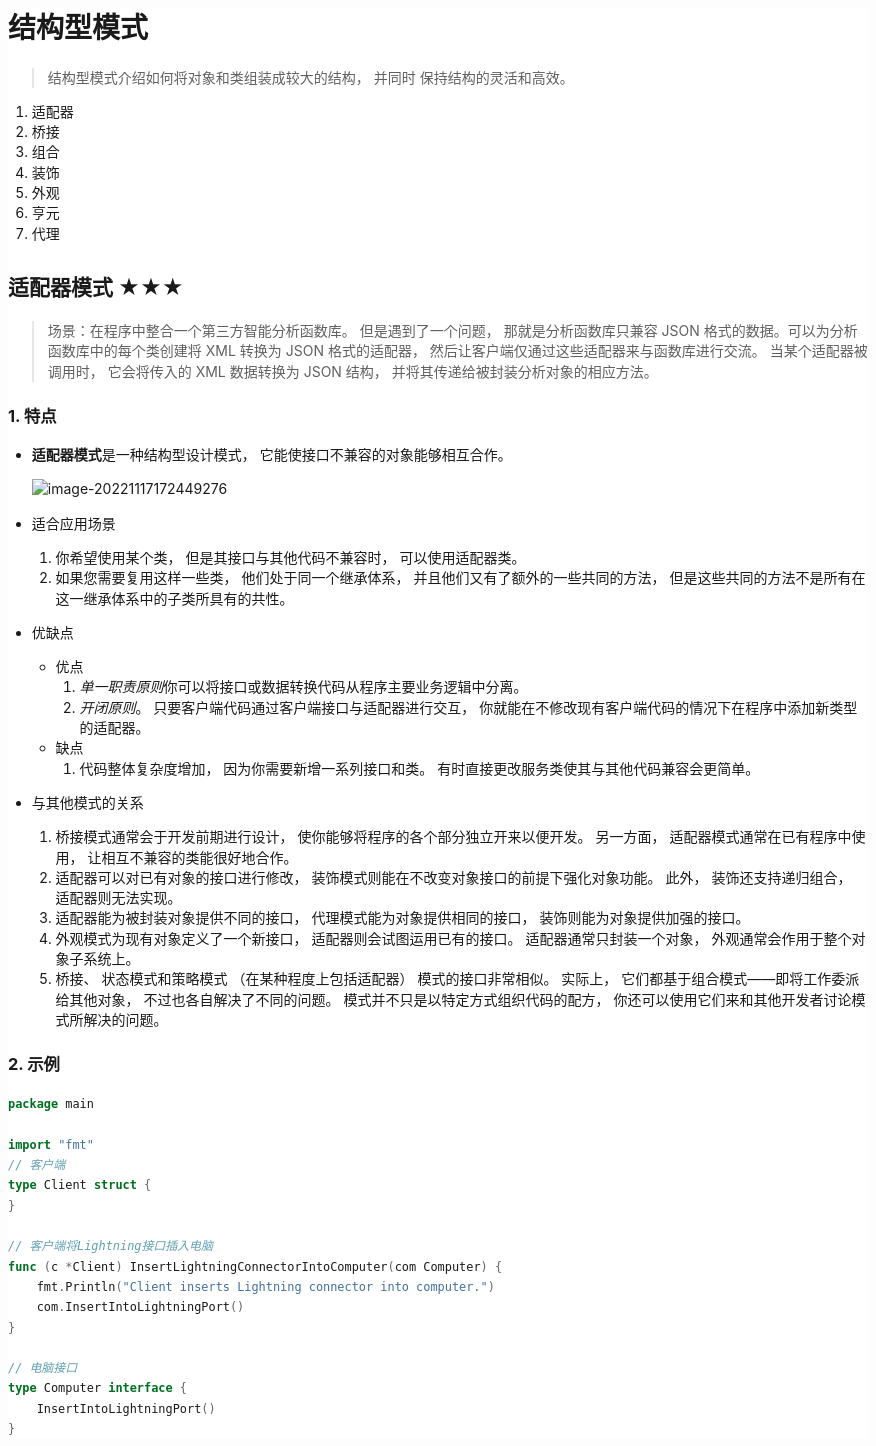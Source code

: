# 结构型模式

> 结构型模式介绍如何将对象和类组装成较大的结构， 并同时 保持结构的灵活和高效。

1. 适配器
2. 桥接
3. 组合
4. 装饰
5. 外观
6. 亨元
7. 代理

## 适配器模式 ★★★

> 场景：在程序中整合一个第三方智能分析函数库。 但是遇到了一个问题， 那就是分析函数库只兼容 JSON 格式的数据。可以为分析函数库中的每个类创建将 XML 转换为 JSON 格式的适配器， 然后让客户端仅通过这些适配器来与函数库进行交流。 当某个适配器被调用时， 它会将传入的 XML 数据转换为 JSON 结构， 并将其传递给被封装分析对象的相应方法。

### 1. 特点

- **适配器模式**是一种结构型设计模式， 它能使接口不兼容的对象能够相互合作。

  ![image-20221117172449276](https://raw.githubusercontent.com/hellolib/pictures/main/Typora/pic-00-gitee/20221117172449.png)

- 适合应用场景

  1. 你希望使用某个类， 但是其接口与其他代码不兼容时， 可以使用适配器类。
  2. 如果您需要复用这样一些类， 他们处于同一个继承体系， 并且他们又有了额外的一些共同的方法， 但是这些共同的方法不是所有在这一继承体系中的子类所具有的共性。

- 优缺点

  - 优点
    1.  *单一职责原则*你可以将接口或数据转换代码从程序主要业务逻辑中分离。
    2.  *开闭原则*。 只要客户端代码通过客户端接口与适配器进行交互， 你就能在不修改现有客户端代码的情况下在程序中添加新类型的适配器。
  - 缺点
    1.  代码整体复杂度增加， 因为你需要新增一系列接口和类。 有时直接更改服务类使其与其他代码兼容会更简单。

- 与其他模式的关系

  1. 桥接模式通常会于开发前期进行设计， 使你能够将程序的各个部分独立开来以便开发。 另一方面， 适配器模式通常在已有程序中使用， 让相互不兼容的类能很好地合作。
  2. 适配器可以对已有对象的接口进行修改， 装饰模式则能在不改变对象接口的前提下强化对象功能。 此外， 装饰还支持递归组合， 适配器则无法实现。
  3. 适配器能为被封装对象提供不同的接口， 代理模式能为对象提供相同的接口， 装饰则能为对象提供加强的接口。
  4. 外观模式为现有对象定义了一个新接口， 适配器则会试图运用已有的接口。 适配器通常只封装一个对象， 外观通常会作用于整个对象子系统上。
  5. 桥接、 状态模式和策略模式 （在某种程度上包括适配器） 模式的接口非常相似。 实际上， 它们都基于组合模式——即将工作委派给其他对象， 不过也各自解决了不同的问题。 模式并不只是以特定方式组织代码的配方， 你还可以使用它们来和其他开发者讨论模式所解决的问题。

### 2. 示例

```go
package main

import "fmt"
// 客户端
type Client struct {
}

// 客户端将Lightning接口插入电脑
func (c *Client) InsertLightningConnectorIntoComputer(com Computer) {
    fmt.Println("Client inserts Lightning connector into computer.")
    com.InsertIntoLightningPort()
}

// 电脑接口
type Computer interface {
    InsertIntoLightningPort()
}

```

────────────────

Go through the data line by line and work out how many lines contain "type". Give only that number.

● Exercise output: 2